Pediatric obstructive sleep apnea (OSA) is a prevalent sleep-related breathing disorder associated with significant neurocognitive and behavioral impairments. Recent studies have highlighted the role of gut microbiota and the microbiota-gut-brain axis (MGBA) in influencing cognitive health in children with OSA. This narrative review aims to summarize current knowledge on the relationship between gut microbiota, MGBA, and cognitive function in pediatric OSA. It also explores the potential of artificial intelligence and machine learning in advancing this field and identifying novel therapeutic strategies. Pediatric OSA is associated with gut dysbiosis, reduced microbial diversity, and metabolic disruptions. MGBA mechanisms, such as endocrine, immune, and neural pathways, link gut microbiota to cognitive outcomes.

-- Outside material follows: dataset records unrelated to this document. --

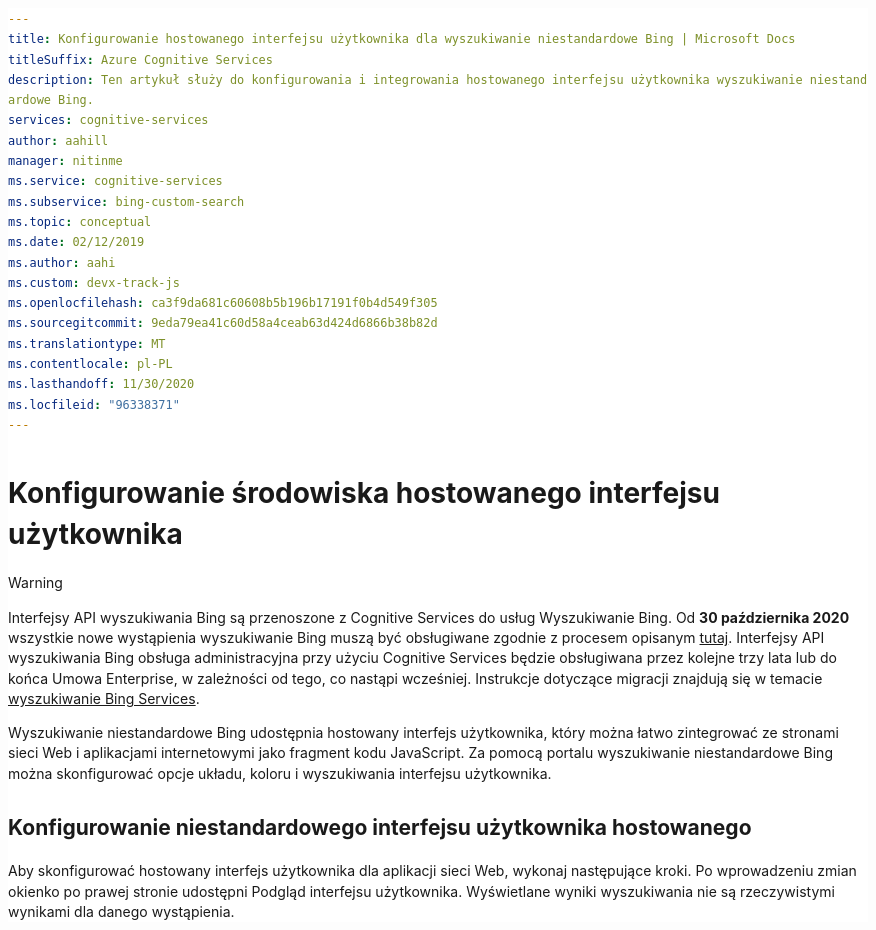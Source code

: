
 ```yaml
---
title: Konfigurowanie hostowanego interfejsu użytkownika dla wyszukiwanie niestandardowe Bing | Microsoft Docs
titleSuffix: Azure Cognitive Services
description: Ten artykuł służy do konfigurowania i integrowania hostowanego interfejsu użytkownika wyszukiwanie niestandardowe Bing.
services: cognitive-services
author: aahill
manager: nitinme
ms.service: cognitive-services
ms.subservice: bing-custom-search
ms.topic: conceptual
ms.date: 02/12/2019
ms.author: aahi
ms.custom: devx-track-js
ms.openlocfilehash: ca3f9da681c60608b5b196b17191f0b4d549f305
ms.sourcegitcommit: 9eda79ea41c60d58a4ceab63d424d6866b38b82d
ms.translationtype: MT
ms.contentlocale: pl-PL
ms.lasthandoff: 11/30/2020
ms.locfileid: "96338371"
---
```

# <a name="configure-your-hosted-ui-experience"></a>Konfigurowanie środowiska hostowanego interfejsu użytkownika

> [!WARNING]
> Interfejsy API wyszukiwania Bing są przenoszone z Cognitive Services do usług Wyszukiwanie Bing. Od **30 października 2020** wszystkie nowe wystąpienia wyszukiwanie Bing muszą być obsługiwane zgodnie z procesem opisanym [tutaj](/bing/search-apis/bing-web-search/create-bing-search-service-resource).
> Interfejsy API wyszukiwania Bing obsługa administracyjna przy użyciu Cognitive Services będzie obsługiwana przez kolejne trzy lata lub do końca Umowa Enterprise, w zależności od tego, co nastąpi wcześniej.
> Instrukcje dotyczące migracji znajdują się w temacie [wyszukiwanie Bing Services](/bing/search-apis/bing-web-search/create-bing-search-service-resource).

Wyszukiwanie niestandardowe Bing udostępnia hostowany interfejs użytkownika, który można łatwo zintegrować ze stronami sieci Web i aplikacjami internetowymi jako fragment kodu JavaScript. Za pomocą portalu wyszukiwanie niestandardowe Bing można skonfigurować opcje układu, koloru i wyszukiwania interfejsu użytkownika.



## <a name="configure-the-custom-hosted-ui"></a>Konfigurowanie niestandardowego interfejsu użytkownika hostowanego

Aby skonfigurować hostowany interfejs użytkownika dla aplikacji sieci Web, wykonaj następujące kroki. Po wprowadzeniu zmian okienko po prawej stronie udostępni Podgląd interfejsu użytkownika. Wyświetlane wyniki wyszukiwania nie są rzeczywistymi wynikami dla danego wystąpienia.
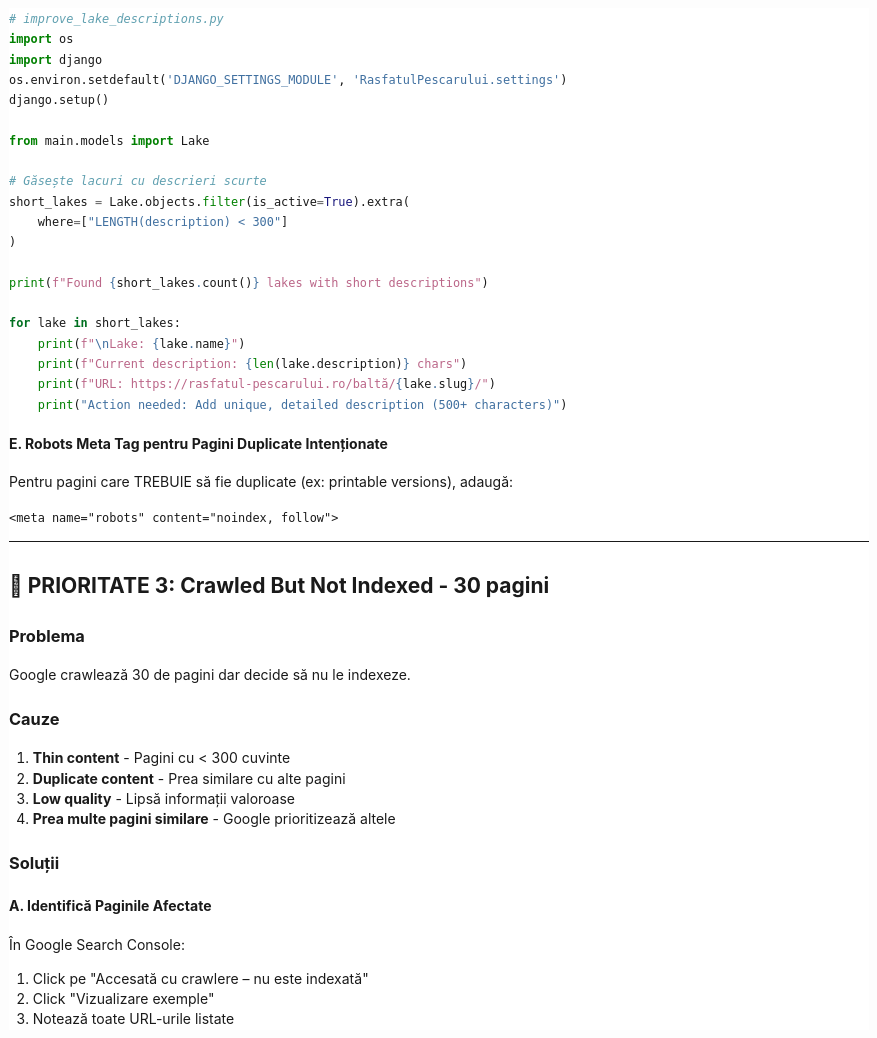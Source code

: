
 ```python
# improve_lake_descriptions.py
import os
import django
os.environ.setdefault('DJANGO_SETTINGS_MODULE', 'RasfatulPescarului.settings')
django.setup()

from main.models import Lake

# Găsește lacuri cu descrieri scurte
short_lakes = Lake.objects.filter(is_active=True).extra(
    where=["LENGTH(description) < 300"]
)

print(f"Found {short_lakes.count()} lakes with short descriptions")

for lake in short_lakes:
    print(f"\nLake: {lake.name}")
    print(f"Current description: {len(lake.description)} chars")
    print(f"URL: https://rasfatul-pescarului.ro/baltă/{lake.slug}/")
    print("Action needed: Add unique, detailed description (500+ characters)")
```

#### E. Robots Meta Tag pentru Pagini Duplicate Intenționate

Pentru pagini care TREBUIE să fie duplicate (ex: printable versions), adaugă:

```django
<meta name="robots" content="noindex, follow">
```

---

## 🔴 PRIORITATE 3: Crawled But Not Indexed - 30 pagini

### Problema
Google crawlează 30 de pagini dar decide să nu le indexeze.

### Cauze
1. **Thin content** - Pagini cu < 300 cuvinte
2. **Duplicate content** - Prea similare cu alte pagini
3. **Low quality** - Lipsă informații valoroase
4. **Prea multe pagini similare** - Google prioritizează altele

### Soluții

#### A. Identifică Paginile Afectate

În Google Search Console:
1. Click pe "Accesată cu crawlere – nu este indexată"
2. Click "Vizualizare exemple"
3. Notează toate URL-urile listate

Artificial intelligence and machine learning methodologies offer promising tools to uncover microbial markers and mechanisms associated with cognitive deficits in OSA. Future research should focus on validating these findings through clinical trials and developing personalized therapeutic approaches targeting the gut microbiota.
小儿阻塞性睡眠呼吸暂停(OSA)是一种常见的与睡眠相关的呼吸障碍,与显著的神经认知和行为损害有关。最近的研究强调了肠道微生物群和微生物群-肠道-脑轴(MGBA)在影响OSA儿童认知健康方面的作用。本叙述性综述旨在总结目前关于小儿OSA中肠道微生物群、MGBA和认知功能之间关系的知识。它还探讨了人工智能和机器学习在推进该领域研究以及确定新治疗策略方面的潜力。小儿OSA与肠道菌群失调、微生物多样性降低和代谢紊乱有关。MGBA机制,如内分泌、免疫和神经通路,将肠道微生物群与认知结果联系起来。人工智能和机器学习方法提供了有前景的工具,以揭示与OSA认知缺陷相关的微生物标志物和机制。未来的研究应专注于通过临床试验验证这些发现,并开发针对肠道微生物群的个性化治疗方法。